Stored data:
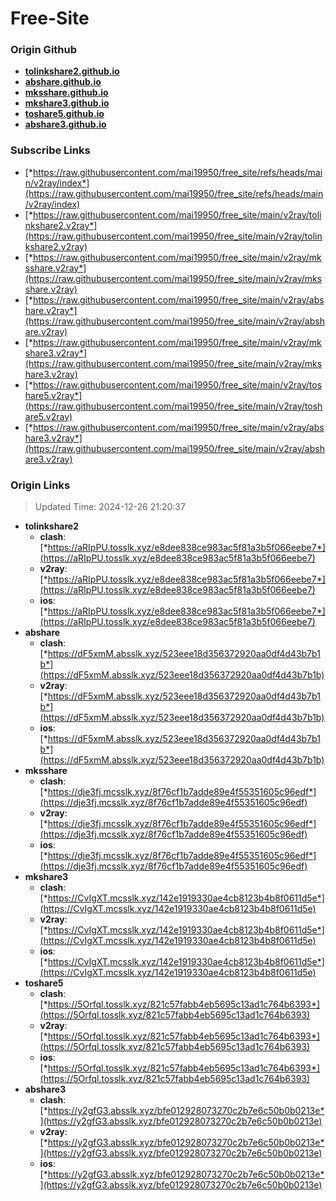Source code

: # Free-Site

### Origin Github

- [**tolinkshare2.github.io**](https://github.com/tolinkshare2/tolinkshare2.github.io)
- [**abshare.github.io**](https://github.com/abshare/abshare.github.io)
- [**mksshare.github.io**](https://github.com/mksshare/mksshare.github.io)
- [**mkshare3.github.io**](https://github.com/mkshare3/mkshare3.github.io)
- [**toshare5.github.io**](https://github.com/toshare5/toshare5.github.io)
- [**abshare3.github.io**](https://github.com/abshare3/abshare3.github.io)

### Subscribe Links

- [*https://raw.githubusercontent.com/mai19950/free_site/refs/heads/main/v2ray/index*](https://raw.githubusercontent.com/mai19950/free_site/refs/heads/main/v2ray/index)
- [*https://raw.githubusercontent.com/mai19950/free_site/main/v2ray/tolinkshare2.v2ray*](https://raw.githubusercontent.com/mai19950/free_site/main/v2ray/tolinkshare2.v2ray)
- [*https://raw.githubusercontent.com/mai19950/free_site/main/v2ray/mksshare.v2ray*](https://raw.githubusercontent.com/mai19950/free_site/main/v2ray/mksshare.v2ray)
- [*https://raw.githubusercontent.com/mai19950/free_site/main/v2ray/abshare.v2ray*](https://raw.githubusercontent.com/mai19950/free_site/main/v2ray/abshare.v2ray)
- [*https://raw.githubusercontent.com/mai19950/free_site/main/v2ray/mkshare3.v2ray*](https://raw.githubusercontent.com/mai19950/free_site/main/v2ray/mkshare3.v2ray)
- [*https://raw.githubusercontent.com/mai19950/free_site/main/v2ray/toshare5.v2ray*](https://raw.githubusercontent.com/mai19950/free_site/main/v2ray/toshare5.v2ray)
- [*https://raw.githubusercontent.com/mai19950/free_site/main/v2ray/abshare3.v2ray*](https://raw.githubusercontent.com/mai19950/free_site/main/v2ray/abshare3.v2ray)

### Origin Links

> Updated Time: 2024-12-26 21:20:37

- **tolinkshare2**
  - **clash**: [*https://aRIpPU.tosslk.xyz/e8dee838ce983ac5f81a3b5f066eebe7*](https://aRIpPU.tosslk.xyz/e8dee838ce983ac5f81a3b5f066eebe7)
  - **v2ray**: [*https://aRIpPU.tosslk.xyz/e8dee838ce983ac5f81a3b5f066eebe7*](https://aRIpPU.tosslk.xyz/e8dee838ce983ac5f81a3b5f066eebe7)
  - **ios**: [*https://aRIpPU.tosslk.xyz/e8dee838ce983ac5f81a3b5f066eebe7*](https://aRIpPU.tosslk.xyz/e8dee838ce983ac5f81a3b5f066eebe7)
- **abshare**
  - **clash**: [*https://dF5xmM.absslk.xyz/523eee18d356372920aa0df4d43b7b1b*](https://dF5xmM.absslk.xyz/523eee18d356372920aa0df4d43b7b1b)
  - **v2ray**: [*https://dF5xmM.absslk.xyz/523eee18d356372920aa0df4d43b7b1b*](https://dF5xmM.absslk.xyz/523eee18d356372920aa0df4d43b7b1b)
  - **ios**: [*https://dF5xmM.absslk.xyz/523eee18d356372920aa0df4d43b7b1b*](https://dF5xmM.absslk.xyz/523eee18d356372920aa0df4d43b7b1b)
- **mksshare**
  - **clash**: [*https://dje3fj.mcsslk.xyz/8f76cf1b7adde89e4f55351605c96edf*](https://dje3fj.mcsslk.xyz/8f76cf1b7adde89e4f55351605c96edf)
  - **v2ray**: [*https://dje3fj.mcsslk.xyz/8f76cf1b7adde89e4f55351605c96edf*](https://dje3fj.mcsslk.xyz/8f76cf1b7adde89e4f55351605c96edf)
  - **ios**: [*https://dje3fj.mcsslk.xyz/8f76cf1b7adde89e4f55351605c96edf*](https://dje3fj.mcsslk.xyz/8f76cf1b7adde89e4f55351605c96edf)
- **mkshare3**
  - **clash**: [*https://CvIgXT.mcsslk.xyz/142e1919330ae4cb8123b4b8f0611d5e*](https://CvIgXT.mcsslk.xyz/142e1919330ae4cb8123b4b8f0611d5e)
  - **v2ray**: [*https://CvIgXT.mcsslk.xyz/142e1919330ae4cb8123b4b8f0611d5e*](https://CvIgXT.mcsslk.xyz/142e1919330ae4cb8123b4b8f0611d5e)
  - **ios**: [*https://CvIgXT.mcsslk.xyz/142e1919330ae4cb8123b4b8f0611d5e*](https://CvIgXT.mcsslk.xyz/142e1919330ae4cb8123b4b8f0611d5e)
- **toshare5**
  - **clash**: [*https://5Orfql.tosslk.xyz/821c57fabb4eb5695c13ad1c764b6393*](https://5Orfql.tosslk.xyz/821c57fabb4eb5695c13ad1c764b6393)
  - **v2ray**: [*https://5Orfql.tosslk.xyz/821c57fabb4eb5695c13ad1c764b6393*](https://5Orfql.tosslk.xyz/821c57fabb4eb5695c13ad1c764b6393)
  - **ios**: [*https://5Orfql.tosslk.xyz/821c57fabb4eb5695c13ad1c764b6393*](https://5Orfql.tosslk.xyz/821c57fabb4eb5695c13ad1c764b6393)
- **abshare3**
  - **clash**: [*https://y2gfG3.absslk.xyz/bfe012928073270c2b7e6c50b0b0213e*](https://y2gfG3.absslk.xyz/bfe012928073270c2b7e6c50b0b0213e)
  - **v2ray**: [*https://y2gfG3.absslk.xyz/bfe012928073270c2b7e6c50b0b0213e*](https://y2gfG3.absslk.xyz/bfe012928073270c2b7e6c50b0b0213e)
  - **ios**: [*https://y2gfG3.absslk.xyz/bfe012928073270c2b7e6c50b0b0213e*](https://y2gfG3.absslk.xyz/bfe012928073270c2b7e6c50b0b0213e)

...

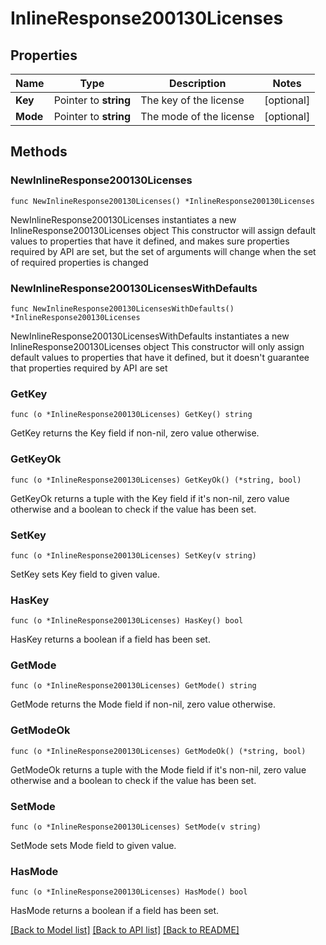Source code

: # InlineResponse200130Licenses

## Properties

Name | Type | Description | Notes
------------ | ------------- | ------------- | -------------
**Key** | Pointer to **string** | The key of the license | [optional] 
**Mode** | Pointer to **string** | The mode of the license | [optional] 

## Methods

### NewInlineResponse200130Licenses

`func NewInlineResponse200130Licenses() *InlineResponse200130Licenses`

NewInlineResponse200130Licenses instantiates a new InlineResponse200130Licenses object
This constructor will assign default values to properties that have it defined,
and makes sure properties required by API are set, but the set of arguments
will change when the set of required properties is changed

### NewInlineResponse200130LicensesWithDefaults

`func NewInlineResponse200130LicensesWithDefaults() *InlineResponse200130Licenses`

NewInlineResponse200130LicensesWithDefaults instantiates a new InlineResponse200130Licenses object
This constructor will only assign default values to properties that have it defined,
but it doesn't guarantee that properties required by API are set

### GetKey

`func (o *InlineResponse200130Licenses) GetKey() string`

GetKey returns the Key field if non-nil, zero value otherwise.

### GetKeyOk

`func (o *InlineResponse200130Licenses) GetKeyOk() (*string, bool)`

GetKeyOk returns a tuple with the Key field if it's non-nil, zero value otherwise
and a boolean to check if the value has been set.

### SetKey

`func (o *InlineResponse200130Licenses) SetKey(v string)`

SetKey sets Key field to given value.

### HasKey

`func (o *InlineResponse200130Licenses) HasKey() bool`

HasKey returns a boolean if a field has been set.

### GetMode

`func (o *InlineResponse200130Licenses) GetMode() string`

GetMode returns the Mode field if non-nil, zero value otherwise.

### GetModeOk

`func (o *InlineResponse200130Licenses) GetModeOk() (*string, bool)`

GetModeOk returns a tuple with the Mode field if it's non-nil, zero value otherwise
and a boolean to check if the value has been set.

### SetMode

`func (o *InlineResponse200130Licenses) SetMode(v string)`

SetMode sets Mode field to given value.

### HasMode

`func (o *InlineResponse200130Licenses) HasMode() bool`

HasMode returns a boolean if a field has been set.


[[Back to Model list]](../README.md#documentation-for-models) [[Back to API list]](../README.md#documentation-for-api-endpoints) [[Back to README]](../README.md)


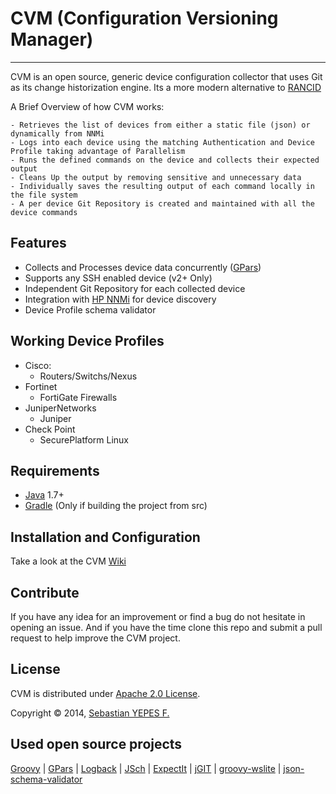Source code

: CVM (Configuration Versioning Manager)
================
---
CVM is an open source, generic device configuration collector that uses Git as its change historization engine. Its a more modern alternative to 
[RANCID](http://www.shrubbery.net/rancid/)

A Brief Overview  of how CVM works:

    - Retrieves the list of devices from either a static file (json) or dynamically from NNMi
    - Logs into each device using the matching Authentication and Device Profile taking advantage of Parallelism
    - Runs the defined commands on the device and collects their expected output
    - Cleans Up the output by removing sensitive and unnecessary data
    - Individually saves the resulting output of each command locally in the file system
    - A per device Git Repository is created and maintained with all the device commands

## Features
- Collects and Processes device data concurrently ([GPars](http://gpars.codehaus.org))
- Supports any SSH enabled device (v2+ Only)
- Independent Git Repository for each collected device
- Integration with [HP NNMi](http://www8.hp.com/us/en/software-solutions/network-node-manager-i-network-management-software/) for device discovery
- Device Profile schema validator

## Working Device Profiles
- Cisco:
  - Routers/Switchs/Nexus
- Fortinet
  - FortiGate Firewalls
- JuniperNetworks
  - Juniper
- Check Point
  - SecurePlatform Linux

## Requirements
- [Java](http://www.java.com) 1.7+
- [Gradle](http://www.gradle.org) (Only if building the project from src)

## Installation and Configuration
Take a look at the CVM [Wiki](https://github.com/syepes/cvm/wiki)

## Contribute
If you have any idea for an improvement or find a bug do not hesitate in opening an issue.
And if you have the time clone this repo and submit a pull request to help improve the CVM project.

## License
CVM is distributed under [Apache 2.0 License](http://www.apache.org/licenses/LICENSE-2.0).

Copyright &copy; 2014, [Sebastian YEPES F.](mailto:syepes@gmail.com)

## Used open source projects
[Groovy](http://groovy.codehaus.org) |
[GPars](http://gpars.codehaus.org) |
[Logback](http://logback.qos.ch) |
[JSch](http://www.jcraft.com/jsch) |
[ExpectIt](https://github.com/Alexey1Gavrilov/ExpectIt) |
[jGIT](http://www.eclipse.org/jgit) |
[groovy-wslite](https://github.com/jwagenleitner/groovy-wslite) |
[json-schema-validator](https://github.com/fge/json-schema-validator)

...

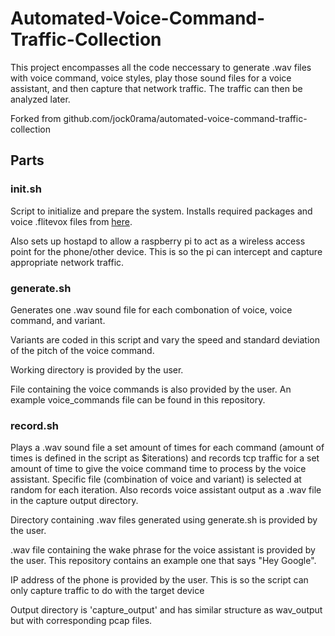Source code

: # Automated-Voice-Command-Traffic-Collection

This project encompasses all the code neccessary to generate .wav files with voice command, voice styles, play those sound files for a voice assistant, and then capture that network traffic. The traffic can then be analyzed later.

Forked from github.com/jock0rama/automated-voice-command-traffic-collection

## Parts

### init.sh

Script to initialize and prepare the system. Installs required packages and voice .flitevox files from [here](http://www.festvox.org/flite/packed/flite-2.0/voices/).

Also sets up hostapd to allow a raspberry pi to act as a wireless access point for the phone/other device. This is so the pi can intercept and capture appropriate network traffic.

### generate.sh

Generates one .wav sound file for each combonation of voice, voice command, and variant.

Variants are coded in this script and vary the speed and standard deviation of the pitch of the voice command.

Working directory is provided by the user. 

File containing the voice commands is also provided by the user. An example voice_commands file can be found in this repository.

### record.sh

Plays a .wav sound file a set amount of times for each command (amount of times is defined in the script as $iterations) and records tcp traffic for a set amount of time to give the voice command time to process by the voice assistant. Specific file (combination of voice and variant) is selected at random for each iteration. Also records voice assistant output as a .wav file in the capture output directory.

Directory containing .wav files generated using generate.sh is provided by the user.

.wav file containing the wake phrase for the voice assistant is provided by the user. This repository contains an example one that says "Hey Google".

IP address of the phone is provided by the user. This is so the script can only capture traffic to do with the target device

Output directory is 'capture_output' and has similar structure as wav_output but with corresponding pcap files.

ACTION ITEM
Copy every line of the entries in which "commands" can be found.

ANSWER TO THIS EXERCISE
    - Runs the defined commands on the device and collects their expected output
    - A per device Git Repository is created and maintained with all the device commands
File containing the voice commands is also provided by the user. An example voice_commands file can be found in this repository.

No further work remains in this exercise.